Pausing at this spot, the stranger so far succeeded in threading his way, as at last to plant himself just beside the placard, when, producing a small slate and tracing some words upon if, he held it up before him on a level with the placard, so that they who read the one might read the other. The words were these:—

"Charity thinketh no evil.”

What is the author implying in his discussion of wolves and foxes at the end of the third paragraph?

Possible Answers:

Con men are like wolves, whereas citizens of the general public are like foxes.

Adjusting the balance of a natural ecosystem can have numerous unintended effects on the environment.

Some believe that once the con men and criminals are removed from an area, others take their place.

Wolves are typically only killed off well after humans have settled in an area.

If wolves are found in an area, con men are likely also to be found there.

Correct answer:

Some believe that once the con men and criminals are removed from an area, others take their place.

Explanation:

The wolves-and-foxes discussion is perhaps the most difficult part of the passage to understand, because the author steps out of telling the story for a moment to make an abstract comparison about events that have already happened. Specifically, the author writes:

“another peddler . . . hawked, in the thick of the throng, the lives of Measan, the bandit of Ohio, Murrel, the pirate of the Mississippi, and the brothers Harpe, the Thugs of the Green River country, in Kentucky—creatures, with others of the sort, one and all exterminated at the time, and for the most part, like the hunted generations of wolves in the same regions, leaving comparatively few successors; which would seem cause for unalloyed gratulation, and is such to all except those who think that in new countries, where the wolves are killed off, the foxes increase.”

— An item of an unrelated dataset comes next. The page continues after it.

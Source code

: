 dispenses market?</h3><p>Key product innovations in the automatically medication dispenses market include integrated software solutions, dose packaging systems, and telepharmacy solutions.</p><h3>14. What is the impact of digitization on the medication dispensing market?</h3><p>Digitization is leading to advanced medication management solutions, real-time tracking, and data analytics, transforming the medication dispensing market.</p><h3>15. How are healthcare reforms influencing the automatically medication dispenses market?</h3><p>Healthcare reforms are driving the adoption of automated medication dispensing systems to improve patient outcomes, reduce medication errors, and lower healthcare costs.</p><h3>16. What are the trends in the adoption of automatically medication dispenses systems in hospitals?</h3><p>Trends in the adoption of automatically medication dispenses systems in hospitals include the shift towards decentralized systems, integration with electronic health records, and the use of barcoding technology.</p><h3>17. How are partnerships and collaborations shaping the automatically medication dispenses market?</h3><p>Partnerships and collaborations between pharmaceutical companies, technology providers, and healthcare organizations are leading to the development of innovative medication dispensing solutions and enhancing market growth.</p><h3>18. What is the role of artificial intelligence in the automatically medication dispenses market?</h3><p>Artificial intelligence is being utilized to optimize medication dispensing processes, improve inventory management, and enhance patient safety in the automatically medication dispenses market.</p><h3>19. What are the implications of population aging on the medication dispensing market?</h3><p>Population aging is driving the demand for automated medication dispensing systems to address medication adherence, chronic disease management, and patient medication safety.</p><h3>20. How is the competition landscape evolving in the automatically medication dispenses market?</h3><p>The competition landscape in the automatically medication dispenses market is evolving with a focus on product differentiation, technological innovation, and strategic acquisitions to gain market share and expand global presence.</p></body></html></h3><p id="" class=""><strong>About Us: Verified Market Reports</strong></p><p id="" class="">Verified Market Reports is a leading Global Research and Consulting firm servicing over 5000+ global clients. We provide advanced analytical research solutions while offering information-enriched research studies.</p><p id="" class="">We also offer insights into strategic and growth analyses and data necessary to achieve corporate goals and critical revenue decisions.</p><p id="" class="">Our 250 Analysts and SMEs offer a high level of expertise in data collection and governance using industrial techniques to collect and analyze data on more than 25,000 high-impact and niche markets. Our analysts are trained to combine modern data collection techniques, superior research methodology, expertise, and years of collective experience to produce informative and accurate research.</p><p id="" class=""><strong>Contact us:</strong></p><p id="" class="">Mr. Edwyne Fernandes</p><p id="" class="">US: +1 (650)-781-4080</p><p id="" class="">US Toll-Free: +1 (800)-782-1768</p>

The wolves are clearly compared to the criminals in that each were “exterminated” in certain areas, but some people think that “where the wolves are killed off, the foxes increase.” The foxes take the place of the wolves (comparatively, the criminals), so we can infer that the “foxes” must represent some type of criminal too. We can ignore the answer choice “Adjusting the balance of a natural ecosystem can have numerous unintended effects on the environment” as wolves and foxes are mentioned to be compared to criminals, not to discuss the environment. Foxes are not being compared to citizens of the general public since they take the place of the wolves after the wolves are killed off, so “Con men are like wolves, whereas citizens of the general public are like foxes” cannot be correct either. While wolves are compared to con men, “If wolves are found in an area, con men are likely also to be found there” makes an association that goes beyond the author’s comparison. “Wolves are typically only killed off well after humans have settled in an area” is contradicted by the author’s use of the adjective “new” in describing “those who think that in new countries, where the wolves are killed off, the foxes increase.” This suggests that the wolves are killed off relatively quickly after humans settle in an area. This leaves us with the correct answer, “Some believe that once the con men and criminals are removed from an area, others take their place.” This accurately captures the author’s comparison and infers the role of foxes as another type of criminal taking the place of the “wolves.”